------ MATERIAL SHOWN

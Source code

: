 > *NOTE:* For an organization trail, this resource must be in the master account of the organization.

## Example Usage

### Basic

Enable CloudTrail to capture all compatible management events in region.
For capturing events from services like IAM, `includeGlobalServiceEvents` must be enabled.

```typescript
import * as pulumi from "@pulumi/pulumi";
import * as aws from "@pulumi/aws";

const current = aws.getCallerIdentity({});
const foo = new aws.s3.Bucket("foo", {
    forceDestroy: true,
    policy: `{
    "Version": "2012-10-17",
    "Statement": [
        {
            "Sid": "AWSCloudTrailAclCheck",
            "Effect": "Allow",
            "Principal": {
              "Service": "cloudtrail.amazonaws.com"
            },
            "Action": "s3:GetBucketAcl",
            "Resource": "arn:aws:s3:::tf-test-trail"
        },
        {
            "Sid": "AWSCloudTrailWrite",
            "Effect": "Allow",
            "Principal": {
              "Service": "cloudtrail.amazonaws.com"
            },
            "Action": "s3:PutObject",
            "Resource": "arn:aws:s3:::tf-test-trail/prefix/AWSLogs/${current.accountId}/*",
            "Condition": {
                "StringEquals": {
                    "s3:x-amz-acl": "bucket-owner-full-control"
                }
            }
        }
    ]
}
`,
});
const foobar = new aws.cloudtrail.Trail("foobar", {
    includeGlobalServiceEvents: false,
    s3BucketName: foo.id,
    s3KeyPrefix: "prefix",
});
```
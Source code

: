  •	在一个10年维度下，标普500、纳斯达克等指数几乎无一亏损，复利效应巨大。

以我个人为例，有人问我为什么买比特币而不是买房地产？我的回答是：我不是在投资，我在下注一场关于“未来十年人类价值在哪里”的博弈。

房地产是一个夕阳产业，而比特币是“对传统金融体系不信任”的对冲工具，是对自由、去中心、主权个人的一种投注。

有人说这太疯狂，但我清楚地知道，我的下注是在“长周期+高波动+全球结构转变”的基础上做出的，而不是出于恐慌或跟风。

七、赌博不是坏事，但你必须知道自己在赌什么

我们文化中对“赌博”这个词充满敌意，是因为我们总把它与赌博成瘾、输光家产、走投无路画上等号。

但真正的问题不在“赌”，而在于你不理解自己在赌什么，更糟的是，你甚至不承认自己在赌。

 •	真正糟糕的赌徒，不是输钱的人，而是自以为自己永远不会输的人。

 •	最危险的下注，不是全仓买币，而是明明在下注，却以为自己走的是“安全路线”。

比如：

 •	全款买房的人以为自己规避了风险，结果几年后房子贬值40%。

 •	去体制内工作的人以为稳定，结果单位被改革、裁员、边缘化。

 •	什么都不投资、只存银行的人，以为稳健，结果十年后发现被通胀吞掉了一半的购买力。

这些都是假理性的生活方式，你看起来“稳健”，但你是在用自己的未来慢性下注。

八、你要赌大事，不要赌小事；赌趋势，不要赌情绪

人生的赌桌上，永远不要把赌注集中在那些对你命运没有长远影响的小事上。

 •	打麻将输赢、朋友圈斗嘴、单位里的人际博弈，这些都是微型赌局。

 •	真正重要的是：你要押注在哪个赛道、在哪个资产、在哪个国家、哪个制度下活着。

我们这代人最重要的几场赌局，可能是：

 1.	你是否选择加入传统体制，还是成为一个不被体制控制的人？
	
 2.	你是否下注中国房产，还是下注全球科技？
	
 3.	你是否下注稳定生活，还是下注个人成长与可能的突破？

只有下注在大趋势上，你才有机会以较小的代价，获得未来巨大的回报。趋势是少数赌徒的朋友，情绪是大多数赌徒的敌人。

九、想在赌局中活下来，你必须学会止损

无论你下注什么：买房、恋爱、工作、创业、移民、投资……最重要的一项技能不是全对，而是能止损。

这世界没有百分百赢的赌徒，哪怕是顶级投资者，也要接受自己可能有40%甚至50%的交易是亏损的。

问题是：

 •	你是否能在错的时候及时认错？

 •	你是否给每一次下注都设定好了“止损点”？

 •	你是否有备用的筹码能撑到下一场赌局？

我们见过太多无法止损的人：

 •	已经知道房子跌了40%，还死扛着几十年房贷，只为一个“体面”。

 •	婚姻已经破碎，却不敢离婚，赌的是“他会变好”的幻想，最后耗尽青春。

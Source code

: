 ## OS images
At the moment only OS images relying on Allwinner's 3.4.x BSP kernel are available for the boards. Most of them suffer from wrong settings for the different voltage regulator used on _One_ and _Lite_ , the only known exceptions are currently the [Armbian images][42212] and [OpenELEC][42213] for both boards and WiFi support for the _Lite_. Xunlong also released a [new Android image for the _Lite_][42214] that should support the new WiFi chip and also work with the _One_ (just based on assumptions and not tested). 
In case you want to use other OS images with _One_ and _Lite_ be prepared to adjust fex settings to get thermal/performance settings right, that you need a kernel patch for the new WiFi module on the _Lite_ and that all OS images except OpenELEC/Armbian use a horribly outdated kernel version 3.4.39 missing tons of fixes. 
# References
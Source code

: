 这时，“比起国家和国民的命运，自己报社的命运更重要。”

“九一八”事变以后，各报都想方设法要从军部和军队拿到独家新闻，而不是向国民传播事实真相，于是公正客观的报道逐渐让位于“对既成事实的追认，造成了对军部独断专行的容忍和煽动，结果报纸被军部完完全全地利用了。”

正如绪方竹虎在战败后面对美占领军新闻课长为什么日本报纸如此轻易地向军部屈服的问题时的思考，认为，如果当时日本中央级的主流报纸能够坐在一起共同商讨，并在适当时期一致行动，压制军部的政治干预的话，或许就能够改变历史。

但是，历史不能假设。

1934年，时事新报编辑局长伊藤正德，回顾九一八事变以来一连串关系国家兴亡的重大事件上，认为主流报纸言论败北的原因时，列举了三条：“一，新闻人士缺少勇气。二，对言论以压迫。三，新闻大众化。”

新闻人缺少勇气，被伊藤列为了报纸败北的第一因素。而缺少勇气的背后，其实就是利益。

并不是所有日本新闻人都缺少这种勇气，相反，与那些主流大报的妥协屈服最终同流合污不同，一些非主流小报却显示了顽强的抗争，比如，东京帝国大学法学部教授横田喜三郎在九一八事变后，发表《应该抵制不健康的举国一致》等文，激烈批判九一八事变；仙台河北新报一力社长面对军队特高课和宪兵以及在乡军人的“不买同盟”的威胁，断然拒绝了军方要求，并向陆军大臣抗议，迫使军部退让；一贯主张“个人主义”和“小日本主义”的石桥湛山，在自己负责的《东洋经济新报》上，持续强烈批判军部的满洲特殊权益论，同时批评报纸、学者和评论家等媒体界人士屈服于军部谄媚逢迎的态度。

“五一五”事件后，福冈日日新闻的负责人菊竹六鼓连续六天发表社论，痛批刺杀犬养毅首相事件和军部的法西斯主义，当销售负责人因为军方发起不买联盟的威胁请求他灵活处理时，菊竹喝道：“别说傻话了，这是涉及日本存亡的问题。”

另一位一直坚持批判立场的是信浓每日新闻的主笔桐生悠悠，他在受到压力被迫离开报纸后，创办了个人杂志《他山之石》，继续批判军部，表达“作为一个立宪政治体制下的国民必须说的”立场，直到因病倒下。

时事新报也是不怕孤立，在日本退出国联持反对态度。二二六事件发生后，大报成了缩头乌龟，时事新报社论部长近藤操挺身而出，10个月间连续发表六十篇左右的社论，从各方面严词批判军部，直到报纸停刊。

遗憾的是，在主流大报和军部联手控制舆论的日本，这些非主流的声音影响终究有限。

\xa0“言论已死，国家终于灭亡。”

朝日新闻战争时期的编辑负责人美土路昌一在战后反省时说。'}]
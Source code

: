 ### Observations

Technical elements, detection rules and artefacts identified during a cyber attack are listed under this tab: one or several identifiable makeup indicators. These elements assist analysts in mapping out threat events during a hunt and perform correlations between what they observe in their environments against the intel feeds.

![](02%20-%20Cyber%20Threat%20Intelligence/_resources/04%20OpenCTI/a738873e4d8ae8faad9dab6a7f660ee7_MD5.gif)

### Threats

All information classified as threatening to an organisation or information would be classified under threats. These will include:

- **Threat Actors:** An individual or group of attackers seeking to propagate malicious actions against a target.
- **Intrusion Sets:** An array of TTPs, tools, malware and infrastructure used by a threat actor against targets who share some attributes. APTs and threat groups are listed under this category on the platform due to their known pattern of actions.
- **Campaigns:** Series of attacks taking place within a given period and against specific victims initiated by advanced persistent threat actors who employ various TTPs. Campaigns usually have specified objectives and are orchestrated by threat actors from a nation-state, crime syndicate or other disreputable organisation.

------------

WHAT THIS TASK INVOLVES >>
For the word "import", say how many lines of the listing contain it; give the number alone.

ANSWER >>
2